The femoral neck becomes thick and short in child with DDH. As a result, the anteversion angle and the neck-shaft angle of the femoral head change, which disturbs the spatial correspondence and force transmission between the acetabulum and the femoral head. Furthermore, mutual stimulation between the acetabulum and the femoral head decreased and finally hip development is delayed.

When unilateral DDH happens, the pelvis inclines and the spine shows compensatory curve; when DDH attacks both sides, the patient may present a waddling gait as a result of vertical pelvis, increased lumbar lordosis, and hip kyphosis.

Change of soft tissue involves the glenoid labrum, articular capsule, ligaments and fat. The glenoid labrum locates at the posterosuperior direction of the labrum acetabulum, and often adheres to articular capsule or the ligament of the femoral head. When the hip was dislocated, the articular capsule would be stretched to accommodate the dislocated hip and thus becomes loose.
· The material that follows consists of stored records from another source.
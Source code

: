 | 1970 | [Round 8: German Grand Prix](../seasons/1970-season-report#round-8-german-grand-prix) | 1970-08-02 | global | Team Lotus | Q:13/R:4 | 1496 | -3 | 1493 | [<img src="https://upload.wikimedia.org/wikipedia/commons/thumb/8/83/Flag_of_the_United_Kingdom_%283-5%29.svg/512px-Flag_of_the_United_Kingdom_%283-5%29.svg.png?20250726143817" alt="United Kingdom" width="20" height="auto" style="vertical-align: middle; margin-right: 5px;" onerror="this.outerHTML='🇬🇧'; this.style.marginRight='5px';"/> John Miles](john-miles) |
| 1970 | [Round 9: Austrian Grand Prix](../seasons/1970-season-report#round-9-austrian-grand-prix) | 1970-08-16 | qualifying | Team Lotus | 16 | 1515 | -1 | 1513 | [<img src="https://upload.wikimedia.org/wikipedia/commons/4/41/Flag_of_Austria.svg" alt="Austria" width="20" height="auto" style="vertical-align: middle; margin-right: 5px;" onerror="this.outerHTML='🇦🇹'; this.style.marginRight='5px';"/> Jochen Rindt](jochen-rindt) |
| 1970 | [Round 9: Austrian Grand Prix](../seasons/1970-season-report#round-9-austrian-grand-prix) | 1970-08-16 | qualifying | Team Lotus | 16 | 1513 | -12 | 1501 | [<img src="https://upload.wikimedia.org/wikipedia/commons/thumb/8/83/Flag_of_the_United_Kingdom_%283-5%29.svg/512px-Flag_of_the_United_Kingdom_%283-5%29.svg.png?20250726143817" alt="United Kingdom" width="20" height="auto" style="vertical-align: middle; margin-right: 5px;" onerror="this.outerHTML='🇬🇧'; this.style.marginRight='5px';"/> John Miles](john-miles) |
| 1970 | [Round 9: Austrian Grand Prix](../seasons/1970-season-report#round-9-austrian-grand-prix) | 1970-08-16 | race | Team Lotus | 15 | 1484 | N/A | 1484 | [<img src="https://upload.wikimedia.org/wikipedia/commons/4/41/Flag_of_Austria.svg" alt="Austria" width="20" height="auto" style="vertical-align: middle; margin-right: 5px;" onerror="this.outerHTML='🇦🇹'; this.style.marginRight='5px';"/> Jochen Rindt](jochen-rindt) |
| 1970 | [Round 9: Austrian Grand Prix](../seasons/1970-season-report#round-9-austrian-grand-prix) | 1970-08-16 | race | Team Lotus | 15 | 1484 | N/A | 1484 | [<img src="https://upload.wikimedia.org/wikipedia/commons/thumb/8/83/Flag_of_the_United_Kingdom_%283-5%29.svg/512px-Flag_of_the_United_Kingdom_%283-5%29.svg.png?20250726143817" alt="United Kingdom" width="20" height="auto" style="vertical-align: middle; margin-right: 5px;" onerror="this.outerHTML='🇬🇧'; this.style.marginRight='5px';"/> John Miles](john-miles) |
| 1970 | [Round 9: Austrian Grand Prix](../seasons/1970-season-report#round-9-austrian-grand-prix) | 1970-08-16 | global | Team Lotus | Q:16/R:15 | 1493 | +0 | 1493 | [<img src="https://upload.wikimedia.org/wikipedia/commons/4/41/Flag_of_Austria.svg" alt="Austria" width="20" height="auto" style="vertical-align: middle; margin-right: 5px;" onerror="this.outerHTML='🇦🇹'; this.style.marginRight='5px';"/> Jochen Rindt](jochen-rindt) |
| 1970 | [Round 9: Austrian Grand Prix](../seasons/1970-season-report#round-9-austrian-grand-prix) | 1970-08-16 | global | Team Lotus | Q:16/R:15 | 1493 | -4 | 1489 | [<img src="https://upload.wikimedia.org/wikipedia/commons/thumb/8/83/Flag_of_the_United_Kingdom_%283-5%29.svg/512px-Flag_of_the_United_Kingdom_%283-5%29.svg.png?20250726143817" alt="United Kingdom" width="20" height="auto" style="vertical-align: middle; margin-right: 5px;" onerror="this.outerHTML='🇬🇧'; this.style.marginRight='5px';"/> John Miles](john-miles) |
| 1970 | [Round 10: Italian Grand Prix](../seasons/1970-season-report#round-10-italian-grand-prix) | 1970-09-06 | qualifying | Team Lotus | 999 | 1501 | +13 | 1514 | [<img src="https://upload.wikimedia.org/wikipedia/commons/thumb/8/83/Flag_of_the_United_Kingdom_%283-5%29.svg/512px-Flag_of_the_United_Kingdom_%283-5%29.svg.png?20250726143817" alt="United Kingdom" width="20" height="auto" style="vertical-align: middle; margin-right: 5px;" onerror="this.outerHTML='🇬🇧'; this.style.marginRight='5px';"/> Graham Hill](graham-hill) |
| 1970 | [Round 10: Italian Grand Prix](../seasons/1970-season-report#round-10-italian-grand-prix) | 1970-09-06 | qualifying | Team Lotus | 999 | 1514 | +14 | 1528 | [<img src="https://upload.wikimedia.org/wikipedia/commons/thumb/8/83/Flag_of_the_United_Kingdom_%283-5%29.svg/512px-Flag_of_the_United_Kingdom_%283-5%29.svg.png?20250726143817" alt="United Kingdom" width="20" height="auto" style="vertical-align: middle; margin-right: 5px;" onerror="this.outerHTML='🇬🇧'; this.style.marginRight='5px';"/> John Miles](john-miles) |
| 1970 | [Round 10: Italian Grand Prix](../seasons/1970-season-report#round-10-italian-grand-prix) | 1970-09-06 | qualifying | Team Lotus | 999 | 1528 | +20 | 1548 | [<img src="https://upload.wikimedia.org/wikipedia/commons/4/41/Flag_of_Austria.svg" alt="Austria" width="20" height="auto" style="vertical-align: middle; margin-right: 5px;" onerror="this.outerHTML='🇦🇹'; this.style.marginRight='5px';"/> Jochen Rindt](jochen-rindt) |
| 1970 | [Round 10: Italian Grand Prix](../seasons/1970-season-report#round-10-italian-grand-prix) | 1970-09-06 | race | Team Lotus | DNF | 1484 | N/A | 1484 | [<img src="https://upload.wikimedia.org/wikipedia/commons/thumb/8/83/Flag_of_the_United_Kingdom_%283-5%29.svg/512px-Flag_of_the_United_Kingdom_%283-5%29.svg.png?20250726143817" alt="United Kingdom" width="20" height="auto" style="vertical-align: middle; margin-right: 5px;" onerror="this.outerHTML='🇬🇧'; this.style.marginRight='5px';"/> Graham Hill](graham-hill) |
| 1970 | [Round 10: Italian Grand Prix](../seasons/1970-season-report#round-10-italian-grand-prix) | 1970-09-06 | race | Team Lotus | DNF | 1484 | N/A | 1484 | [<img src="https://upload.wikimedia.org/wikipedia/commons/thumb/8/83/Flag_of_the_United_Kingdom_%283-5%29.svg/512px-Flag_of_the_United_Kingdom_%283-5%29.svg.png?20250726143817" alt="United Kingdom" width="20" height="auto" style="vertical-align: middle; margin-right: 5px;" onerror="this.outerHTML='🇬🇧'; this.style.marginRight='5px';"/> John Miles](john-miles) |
There can be an impression when the iliopsoas passes through the front of the capsule, which will obstruct the reduction of dislocation when it forms an hourglass constriction. The inversion of the glenoid labrum and the capsule can also obstruct the reduction of dislocation. The ligamentum teres become elongated and hypertrophied in most dislocated cases, which is also an obstacle of reduction due to space-occupy. In addition, there are some reports demonstrated that when the acetabulum was filled with areolar tissue permeated with fat, the dislocated hip cannot be restored simply by closed reduction.

It is extremely rare that there is a half-free intra-articular osteocartilaginous tissue in the dislocated hip joint in DDH, as our case. Up until now, none such cases have been reported. There are three similar cases reported by Simons et al. In their report, all patients have a cartilage-covered intra-articular obstruction, present respectively on the anterior, superior, and posterosuperior aspects of the wall of the acetabulum. The morphology of femoral head is normal. They suggested that the intra-articular osteocartilaginous obstruction possibly arose from the acetabulum and the triradiate cartilage and assumed four possible explanations for the source of the intra-articular tissue: all of them were combined with hypertrophy of adjacent tissues around the hip joint.

But in our case, we cannot find any extra abnormity through imageological examinations except for discontinued edge of the cartilage of the right femoral head at MRI image. Histologically, the intra-articular osteocartilaginous tissue is at a half-free state in the hip joint and connects the cracked ligamentum teres. Some scholars have found that type I collagen is seldom or never expressed at articular cartilage. But other researchers found type I collagen in articular cartilage after cartilage injury. Histopathological results of our patient demonstrate a previous cartilage injury.

In addition, there was a fossa which can roughly match the osteocartilaginous tissue. We think that the redundant tissue in the joint arises from the femoral head. The child did not have any history of trauma, and thus we speculate that the right femoral head has been fractured by the oblivious violence at delivering or during pregnancy or even during his growth. It can also be caused by the spontaneously tractive force during the progress of DDH.

As a new spectrum of pathology of DDH, a half-free intra-articular osteocartilaginous tissue originated from the femoral head should be classified to the morphology abnormalities of DDH. And we need to do more studies to identify the force that causes femoral head fracture in DDH.

Fund

This study was supported by the grants from the Key Program of Chongqing Health and Family Planning Commission (NO.[2013]39:2013-1-029) and the Project of National Clinical Key-discipline Construction Programs of China ( 2013-544).